━━━ RECORD EXTRACTS ━━━
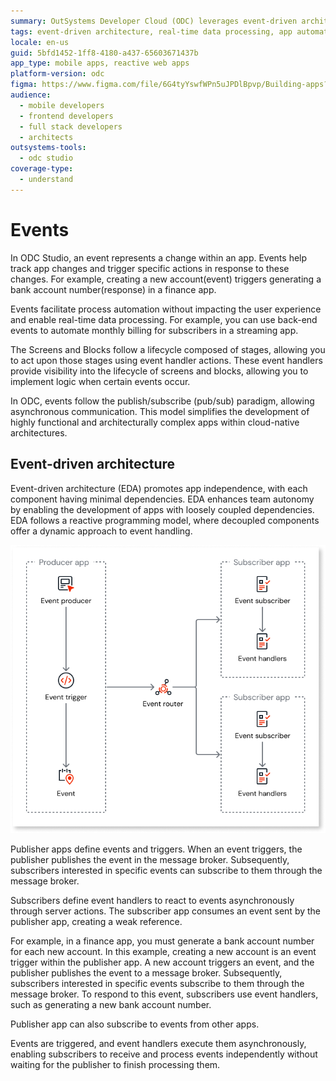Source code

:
 ```yaml
---
summary: OutSystems Developer Cloud (ODC) leverages event-driven architecture for real-time data processing and app automation.
tags: event-driven architecture, real-time data processing, app automation
locale: en-us
guid: 5bfd1452-1ff8-4180-a437-65603671437b
app_type: mobile apps, reactive web apps
platform-version: odc
figma: https://www.figma.com/file/6G4tyYswfWPn5uJPDlBpvp/Building-apps?type=design&node-id=5324%3A590&mode=design&t=2ZbamW0IMDYxtZbC-1
audience:
  - mobile developers
  - frontend developers
  - full stack developers
  - architects
outsystems-tools:
  - odc studio
coverage-type:
  - understand
---
```


# Events

In ODC Studio, an event represents a change within an app. Events help track app changes and trigger specific actions in response to these changes. For example, creating a new account(event) triggers generating a bank account number(response) in a finance app.

Events facilitate process automation without impacting the user experience and enable real-time data processing. For example, you can use back-end events to automate monthly billing for subscribers in a streaming app.

The Screens and Blocks follow a lifecycle composed of stages, allowing you to act upon those stages using event handler actions. These event handlers provide visibility into the lifecycle of screens and blocks, allowing you to implement logic when certain events occur.

In ODC, events follow the publish/subscribe (pub/sub) paradigm, allowing asynchronous communication. This model simplifies the development of highly functional and architecturally complex apps within cloud-native architectures.

## Event-driven architecture

Event-driven architecture (EDA) promotes app independence, with each component having minimal dependencies. EDA enhances team autonomy by enabling the development of apps with loosely coupled dependencies. EDA follows a reactive programming model, where decoupled components offer a dynamic approach to event handling.

![Diagram showing the flow of events from a producer app to a message broker and then to subscriber apps with event handlers.](images/events-architecture-diag.png "Event-Driven Architecture Diagram")

Publisher apps define events and triggers. When an event triggers, the publisher publishes the event in the message broker. Subsequently, subscribers interested in specific events can subscribe to them through the message broker.

Subscribers define event handlers to react to events asynchronously through server actions. The subscriber app consumes an event sent by the publisher app, creating a weak reference.

For example, in a finance app, you must generate a bank account number for each new account. In this example, creating a new account is an event trigger within the publisher app. A new account triggers an event, and the publisher publishes the event to a message broker. Subsequently, subscribers interested in specific events subscribe to them through the message broker. To respond to this event, subscribers use event handlers, such as generating a new bank account number.

<div class="info" markdown="1">

Publisher app can also subscribe to events from other apps.

</div>

Events are triggered, and event handlers execute them asynchronously, enabling subscribers to receive and process events independently without waiting for the publisher to finish processing them. 
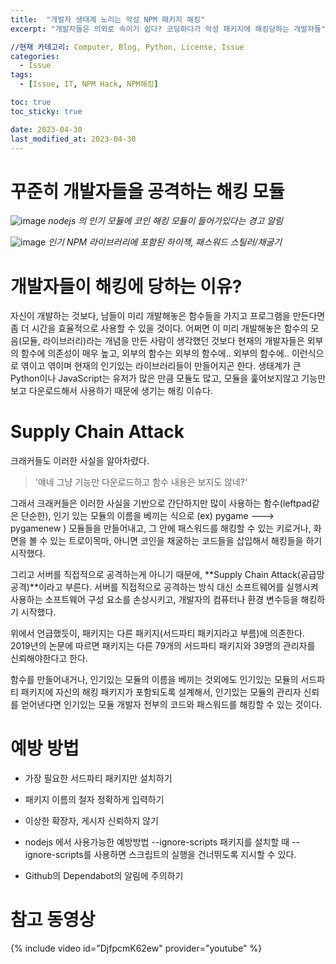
 ```yaml
---
title:  "개발자 생태계 노리는 악성 NPM 패키지 해킹"
excerpt: "개발자들은 의외로 속이기 쉽다? 코딩하다가 악성 패키지에 해킹당하는 개발자들"

//현재 카테고리: Computer, Blog, Python, License, Issue
categories:
  - Issue
tags:
  - [Issue, IT, NPM Hack, NPM해킹]

toc: true
toc_sticky: true

date: 2023-04-30
last_modified_at: 2023-04-30
---
```


# 꾸준히 개발자들을 공격하는 해킹 모듈

![image](https://user-images.githubusercontent.com/128434645/235352833-f69c22c4-09fd-4ea6-b88e-838c9985fcdf.png)
*nodejs 의 인기 모듈에 코인 해킹 모듈이 들어가있다는 경고 알림*
<br>



![image](https://user-images.githubusercontent.com/128434645/235352861-06465561-1ba5-46c2-852a-49abe88540ab.png)
*인기 NPM 라이브러리에 포함된 하이잭, 패스워드 스틸러/채굴기*

# 개발자들이 해킹에 당하는 이유?
자신이 개발하는 것보다, 남들이 미리 개발해놓은 함수들을 가지고 프로그램을 만든다면 좀 더 시간을 효율적으로 사용할 수 있을 것이다. 어쩌면 이 미리 개발해놓은 함수의 모음(모듈, 라이브러리)라는 개념을 만든 사람이 생각했던 것보다 현재의 개발자들은 외부의 함수에 의존성이 매우 높고, 외부의 함수는 외부의 함수에.. 외부의 함수에.. 이런식으로 엮이고 엮이며 현재의 인기있는 라이브러리들이 만들어지곤 한다. 생태계가 큰 Python이나 JavaScript는 유저가 많은 만큼 모듈도 많고, 모듈을 훑어보지않고 기능만 보고 다운로드해서 사용하기 때문에 생기는 해킹 이슈다.

# Supply Chain Attack
크래커들도 이러한 사실을 알아차렸다.

>'얘네 그냥 기능만 다운로드하고 함수 내용은 보지도 않네?'

그래서 크래커들은 이러한 사실을 기반으로 간단하지만 많이 사용하는 함수(leftpad같은 단순한), 인기 있는 모듈의 이름을 베끼는 식으로 (ex) pygame ---> pygamenew ) 모듈들을 만들어내고, 그 안에 패스워드를 해킹할 수 있는 키로거나, 화면을 볼 수 있는 트로이목마, 아니면 코인을 채굴하는 코드들을 삽입해서 해킹들을 하기 시작했다.

그리고 서버를 직접적으로 공격하는게 아니기 때문에, **Supply Chain Attack(공급망 공격)**이라고 부른다. 서버를 직접적으로 공격하는 방식 대신 소프트웨어를 실행시켜 사용하는 소프트웨어 구성 요소를 손상시키고, 개발자의 컴퓨터나 환경 변수등을 해킹하기 시작했다.

위에서 언급했듯이, 패키지는 다른 패키지(서드파티 패키지라고 부름)에 의존한다. 2019년의 논문에 따르면 패키지는 다른 79개의 서드파티 패키지와 39명의 관리자를 신뢰해야한다고 한다.

함수를 만들어내거나, 인기있는 모듈의 이름을 베끼는 것외에도 인기있는 모듈의 서드파티 패키지에 자신의 해킹 패키지가 포함되도록 설계해서, 인기있는 모듈의 관리자 신뢰를 얻어낸다면 인기있는 모듈 개발자 전부의 코드와 패스워드를 해킹할 수 있는 것이다.

# 예방 방법

- 가장 필요한 서드파티 패키지만 설치하기

- 패키지 이름의 철자 정확하게 입력하기

- 이상한 확장자, 게시자 신뢰하지 않기

- nodejs 에서 사용가능한 예방방법 --ignore-scripts
패키지를 설치할 때 --ignore-scripts를 사용하면 스크립트의 실행을 건너뛰도록 지시할 수 있다.

- Github의 Dependabot의 알림에 주의하기

# 참고 동영상
{% include video id="DjfpcmK62ew" provider="youtube" %}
━━━
**ASSIGNMENT**
Repeat exactly the lines from the start of the entries down to the line with "In ODC Studio, an", keeping both ends but none of the pictures.

**ANSWER TO THIS PROBLEM**
Source code

:
 ```yaml
---
summary: OutSystems Developer Cloud (ODC) leverages event-driven architecture for real-time data processing and app automation.
tags: event-driven architecture, real-time data processing, app automation
locale: en-us
guid: 5bfd1452-1ff8-4180-a437-65603671437b
app_type: mobile apps, reactive web apps
platform-version: odc
figma: https://www.figma.com/file/6G4tyYswfWPn5uJPDlBpvp/Building-apps?type=design&node-id=5324%3A590&mode=design&t=2ZbamW0IMDYxtZbC-1
audience:
  - mobile developers
  - frontend developers
  - full stack developers
  - architects
outsystems-tools:
  - odc studio
coverage-type:
  - understand
---
```


# Events

In ODC Studio, an event represents a change within an app. Events help track app changes and trigger specific actions in response to these changes. For example, creating a new account(event) triggers generating a bank account number(response) in a finance app.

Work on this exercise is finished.